**EXERCISE REQUIREMENTS**
Your task is to repeat exactly the lines below between the line holding "De nombreux cas" and the line holding "Il n'y a en", inclusive, and only those.

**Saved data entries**

--- START ---

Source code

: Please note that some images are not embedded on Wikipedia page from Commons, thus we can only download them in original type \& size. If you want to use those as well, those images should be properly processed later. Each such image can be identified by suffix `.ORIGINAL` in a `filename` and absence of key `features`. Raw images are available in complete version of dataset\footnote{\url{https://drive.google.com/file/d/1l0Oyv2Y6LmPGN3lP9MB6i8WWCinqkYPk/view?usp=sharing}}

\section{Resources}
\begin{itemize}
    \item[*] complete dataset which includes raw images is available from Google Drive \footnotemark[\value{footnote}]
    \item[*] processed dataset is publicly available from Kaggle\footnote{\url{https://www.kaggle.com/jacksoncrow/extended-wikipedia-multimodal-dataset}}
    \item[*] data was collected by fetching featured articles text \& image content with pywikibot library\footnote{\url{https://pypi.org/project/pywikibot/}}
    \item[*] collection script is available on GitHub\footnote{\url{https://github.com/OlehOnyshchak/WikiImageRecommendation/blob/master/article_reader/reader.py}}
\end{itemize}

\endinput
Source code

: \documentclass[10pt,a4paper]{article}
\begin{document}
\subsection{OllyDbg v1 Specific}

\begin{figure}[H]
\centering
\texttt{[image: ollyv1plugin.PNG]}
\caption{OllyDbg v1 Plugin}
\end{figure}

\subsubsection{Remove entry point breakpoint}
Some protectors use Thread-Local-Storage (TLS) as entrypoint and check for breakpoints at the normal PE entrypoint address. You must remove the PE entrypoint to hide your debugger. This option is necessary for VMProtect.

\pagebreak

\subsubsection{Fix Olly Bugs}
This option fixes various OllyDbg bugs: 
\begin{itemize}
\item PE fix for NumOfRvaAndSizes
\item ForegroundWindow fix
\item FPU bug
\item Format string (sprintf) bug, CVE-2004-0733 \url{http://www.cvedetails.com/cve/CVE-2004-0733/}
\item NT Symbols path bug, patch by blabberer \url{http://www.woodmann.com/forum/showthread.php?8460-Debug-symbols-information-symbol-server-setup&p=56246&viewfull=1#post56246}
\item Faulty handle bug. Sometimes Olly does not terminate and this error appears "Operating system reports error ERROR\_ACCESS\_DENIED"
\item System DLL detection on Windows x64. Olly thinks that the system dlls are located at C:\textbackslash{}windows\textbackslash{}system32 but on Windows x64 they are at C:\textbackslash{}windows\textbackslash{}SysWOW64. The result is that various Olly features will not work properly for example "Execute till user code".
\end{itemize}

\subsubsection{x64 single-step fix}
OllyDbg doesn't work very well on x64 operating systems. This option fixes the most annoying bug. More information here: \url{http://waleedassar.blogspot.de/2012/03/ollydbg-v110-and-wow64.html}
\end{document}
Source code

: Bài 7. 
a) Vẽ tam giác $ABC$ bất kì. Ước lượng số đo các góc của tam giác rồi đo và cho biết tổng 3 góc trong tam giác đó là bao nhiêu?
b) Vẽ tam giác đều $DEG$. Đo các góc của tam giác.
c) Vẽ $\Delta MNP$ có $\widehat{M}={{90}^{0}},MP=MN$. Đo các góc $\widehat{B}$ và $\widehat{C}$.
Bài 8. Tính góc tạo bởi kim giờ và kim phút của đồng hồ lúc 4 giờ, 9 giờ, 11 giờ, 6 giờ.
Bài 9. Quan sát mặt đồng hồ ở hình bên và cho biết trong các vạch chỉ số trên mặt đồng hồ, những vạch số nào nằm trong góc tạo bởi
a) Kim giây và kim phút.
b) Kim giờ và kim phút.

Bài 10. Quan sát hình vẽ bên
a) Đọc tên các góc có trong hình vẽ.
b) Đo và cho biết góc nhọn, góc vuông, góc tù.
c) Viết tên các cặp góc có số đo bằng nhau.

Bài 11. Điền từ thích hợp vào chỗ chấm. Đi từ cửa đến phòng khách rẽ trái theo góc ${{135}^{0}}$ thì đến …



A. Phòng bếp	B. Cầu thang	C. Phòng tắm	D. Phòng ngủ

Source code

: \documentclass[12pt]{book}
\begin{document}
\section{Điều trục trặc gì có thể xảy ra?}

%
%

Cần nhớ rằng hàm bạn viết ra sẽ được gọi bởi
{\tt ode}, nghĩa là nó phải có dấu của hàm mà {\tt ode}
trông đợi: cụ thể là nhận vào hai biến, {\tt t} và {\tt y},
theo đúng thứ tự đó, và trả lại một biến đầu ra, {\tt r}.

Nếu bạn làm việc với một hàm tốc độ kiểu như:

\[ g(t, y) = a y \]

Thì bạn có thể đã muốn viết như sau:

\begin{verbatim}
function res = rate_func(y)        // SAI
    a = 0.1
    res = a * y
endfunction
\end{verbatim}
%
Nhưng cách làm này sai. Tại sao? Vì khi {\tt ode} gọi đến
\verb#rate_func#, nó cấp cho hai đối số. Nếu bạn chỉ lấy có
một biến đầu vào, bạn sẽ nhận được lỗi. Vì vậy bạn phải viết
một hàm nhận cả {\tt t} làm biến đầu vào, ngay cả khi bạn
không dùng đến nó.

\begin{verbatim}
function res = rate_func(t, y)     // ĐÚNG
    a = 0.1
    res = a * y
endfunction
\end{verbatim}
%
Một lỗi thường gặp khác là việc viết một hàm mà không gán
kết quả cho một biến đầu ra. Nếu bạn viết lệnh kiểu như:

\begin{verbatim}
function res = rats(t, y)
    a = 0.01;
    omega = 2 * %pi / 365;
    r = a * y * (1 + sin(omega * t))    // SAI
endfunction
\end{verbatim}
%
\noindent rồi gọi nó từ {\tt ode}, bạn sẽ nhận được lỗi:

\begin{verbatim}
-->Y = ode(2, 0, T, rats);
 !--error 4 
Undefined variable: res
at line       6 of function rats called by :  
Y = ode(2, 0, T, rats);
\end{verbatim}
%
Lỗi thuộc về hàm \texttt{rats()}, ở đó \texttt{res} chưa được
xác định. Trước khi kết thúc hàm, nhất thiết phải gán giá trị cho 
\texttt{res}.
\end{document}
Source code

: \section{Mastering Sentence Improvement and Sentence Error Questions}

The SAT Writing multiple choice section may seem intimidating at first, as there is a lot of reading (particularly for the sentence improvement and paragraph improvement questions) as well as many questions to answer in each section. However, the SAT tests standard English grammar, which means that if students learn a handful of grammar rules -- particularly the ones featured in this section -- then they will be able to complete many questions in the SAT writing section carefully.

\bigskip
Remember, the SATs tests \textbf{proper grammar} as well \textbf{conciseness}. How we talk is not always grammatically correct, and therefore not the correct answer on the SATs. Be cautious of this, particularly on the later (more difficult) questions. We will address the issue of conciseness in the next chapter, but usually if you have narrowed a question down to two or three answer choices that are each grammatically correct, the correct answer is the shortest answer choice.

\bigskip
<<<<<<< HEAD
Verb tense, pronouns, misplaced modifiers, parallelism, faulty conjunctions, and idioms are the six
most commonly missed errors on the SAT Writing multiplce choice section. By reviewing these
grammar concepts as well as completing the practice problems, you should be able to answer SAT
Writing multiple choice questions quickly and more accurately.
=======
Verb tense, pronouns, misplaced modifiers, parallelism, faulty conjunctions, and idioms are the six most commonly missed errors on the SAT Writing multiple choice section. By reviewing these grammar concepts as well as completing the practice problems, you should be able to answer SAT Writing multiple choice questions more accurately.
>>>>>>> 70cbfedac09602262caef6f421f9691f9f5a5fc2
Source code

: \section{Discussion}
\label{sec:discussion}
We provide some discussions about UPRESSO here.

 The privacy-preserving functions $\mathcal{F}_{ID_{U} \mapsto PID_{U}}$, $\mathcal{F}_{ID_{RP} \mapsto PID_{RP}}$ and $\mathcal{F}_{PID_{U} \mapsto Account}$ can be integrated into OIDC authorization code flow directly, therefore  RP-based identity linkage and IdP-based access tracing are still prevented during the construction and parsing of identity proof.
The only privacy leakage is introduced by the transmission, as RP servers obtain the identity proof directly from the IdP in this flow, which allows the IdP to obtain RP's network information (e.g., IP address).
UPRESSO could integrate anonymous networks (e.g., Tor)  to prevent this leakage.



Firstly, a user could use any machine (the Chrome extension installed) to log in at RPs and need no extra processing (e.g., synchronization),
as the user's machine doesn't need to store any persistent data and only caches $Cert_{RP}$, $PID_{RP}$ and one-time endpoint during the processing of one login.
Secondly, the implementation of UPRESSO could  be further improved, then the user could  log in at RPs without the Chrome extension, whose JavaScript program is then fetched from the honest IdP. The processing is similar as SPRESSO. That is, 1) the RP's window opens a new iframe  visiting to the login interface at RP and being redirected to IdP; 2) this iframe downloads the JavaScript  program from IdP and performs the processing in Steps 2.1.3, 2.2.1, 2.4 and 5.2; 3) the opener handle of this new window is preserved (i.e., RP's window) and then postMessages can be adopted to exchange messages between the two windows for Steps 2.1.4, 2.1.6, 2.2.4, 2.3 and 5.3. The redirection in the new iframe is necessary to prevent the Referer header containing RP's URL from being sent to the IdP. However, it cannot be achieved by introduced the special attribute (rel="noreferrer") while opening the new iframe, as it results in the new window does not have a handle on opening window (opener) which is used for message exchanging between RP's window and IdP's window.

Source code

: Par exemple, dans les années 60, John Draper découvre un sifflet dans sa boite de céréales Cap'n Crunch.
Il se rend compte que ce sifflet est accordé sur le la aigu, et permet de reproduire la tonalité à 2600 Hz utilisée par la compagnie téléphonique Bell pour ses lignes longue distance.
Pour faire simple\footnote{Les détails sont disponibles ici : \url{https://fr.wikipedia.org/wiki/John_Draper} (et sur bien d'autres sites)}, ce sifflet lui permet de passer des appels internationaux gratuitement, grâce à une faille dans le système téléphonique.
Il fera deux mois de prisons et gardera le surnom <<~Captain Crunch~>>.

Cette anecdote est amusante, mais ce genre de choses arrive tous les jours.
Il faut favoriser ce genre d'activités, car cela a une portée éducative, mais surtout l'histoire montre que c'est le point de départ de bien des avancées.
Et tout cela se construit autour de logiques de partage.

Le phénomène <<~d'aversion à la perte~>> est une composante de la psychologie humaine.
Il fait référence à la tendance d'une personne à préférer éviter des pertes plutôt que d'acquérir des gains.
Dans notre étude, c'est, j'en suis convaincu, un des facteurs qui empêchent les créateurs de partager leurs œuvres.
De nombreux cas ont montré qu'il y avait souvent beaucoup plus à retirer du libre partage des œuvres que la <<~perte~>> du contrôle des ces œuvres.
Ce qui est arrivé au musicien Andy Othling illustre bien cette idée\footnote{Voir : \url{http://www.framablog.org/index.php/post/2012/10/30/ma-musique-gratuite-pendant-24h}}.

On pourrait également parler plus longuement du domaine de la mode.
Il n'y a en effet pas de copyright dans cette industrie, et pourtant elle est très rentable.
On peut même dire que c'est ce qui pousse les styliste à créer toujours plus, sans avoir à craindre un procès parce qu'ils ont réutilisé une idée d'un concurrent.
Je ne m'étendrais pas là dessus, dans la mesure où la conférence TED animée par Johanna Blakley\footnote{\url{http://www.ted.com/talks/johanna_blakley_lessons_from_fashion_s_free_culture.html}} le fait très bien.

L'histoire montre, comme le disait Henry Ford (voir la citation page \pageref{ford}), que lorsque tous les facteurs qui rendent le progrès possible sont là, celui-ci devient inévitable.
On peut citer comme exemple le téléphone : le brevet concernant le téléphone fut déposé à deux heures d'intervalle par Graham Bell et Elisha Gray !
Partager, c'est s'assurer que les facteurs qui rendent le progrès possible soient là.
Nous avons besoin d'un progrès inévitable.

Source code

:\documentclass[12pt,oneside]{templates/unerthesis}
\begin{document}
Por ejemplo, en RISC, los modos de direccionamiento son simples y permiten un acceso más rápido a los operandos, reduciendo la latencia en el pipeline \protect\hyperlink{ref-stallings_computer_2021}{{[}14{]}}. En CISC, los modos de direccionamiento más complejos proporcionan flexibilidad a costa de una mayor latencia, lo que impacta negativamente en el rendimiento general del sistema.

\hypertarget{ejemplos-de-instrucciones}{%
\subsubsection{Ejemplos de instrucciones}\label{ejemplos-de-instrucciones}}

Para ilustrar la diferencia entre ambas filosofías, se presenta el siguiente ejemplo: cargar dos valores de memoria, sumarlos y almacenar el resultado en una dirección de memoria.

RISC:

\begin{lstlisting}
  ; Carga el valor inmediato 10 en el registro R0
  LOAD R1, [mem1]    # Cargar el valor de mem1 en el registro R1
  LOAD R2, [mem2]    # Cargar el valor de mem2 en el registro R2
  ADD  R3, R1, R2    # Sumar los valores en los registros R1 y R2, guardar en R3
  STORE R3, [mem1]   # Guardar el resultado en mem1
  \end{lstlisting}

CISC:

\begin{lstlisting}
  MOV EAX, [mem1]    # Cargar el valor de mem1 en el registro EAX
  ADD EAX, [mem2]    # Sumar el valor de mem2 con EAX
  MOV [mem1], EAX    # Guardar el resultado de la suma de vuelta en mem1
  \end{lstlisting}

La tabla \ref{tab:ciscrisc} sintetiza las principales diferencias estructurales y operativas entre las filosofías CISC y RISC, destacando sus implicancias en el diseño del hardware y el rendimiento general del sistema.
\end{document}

--- END ---

**RESPONSE TO THIS EXERCISE**
De nombreux cas ont montré qu'il y avait souvent beaucoup plus à retirer du libre partage des œuvres que la <<~perte~>> du contrôle des ces œuvres.
Ce qui est arrivé au musicien Andy Othling illustre bien cette idée\footnote{Voir : \url{http://www.framablog.org/index.php/post/2012/10/30/ma-musique-gratuite-pendant-24h}}.

On pourrait également parler plus longuement du domaine de la mode.
Il n'y a en effet pas de copyright dans cette industrie, et pourtant elle est très rentable.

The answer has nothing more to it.